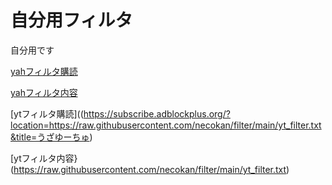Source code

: # 自分用フィルタ
自分用です

[yahフィルタ購読](https://subscribe.adblockplus.org/?location=https://raw.githubusercontent.com/necokan/filter/main/yahoo_auction.txt&title=ヤフオク) 

[yahフィルタ内容](https://raw.githubusercontent.com/necokan/filter/main/yahoo_auction.txt)

[ytフィルタ購読]((https://subscribe.adblockplus.org/?location=https://raw.githubusercontent.com/necokan/filter/main/yt_filter.txt&title=うざゆーちゅ)

[ytフィルタ内容}(https://raw.githubusercontent.com/necokan/filter/main/yt_filter.txt)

******

Problem details => No pictures, please. Output the listing above exactly as it stands.

Exercise result =>
Source code

: # 自分用フィルタ
自分用です

[yahフィルタ購読](https://subscribe.adblockplus.org/?location=https://raw.githubusercontent.com/necokan/filter/main/yahoo_auction.txt&title=ヤフオク) 

[yahフィルタ内容](https://raw.githubusercontent.com/necokan/filter/main/yahoo_auction.txt)

[ytフィルタ購読]((https://subscribe.adblockplus.org/?location=https://raw.githubusercontent.com/necokan/filter/main/yt_filter.txt&title=うざゆーちゅ)

[ytフィルタ内容}(https://raw.githubusercontent.com/necokan/filter/main/yt_filter.txt)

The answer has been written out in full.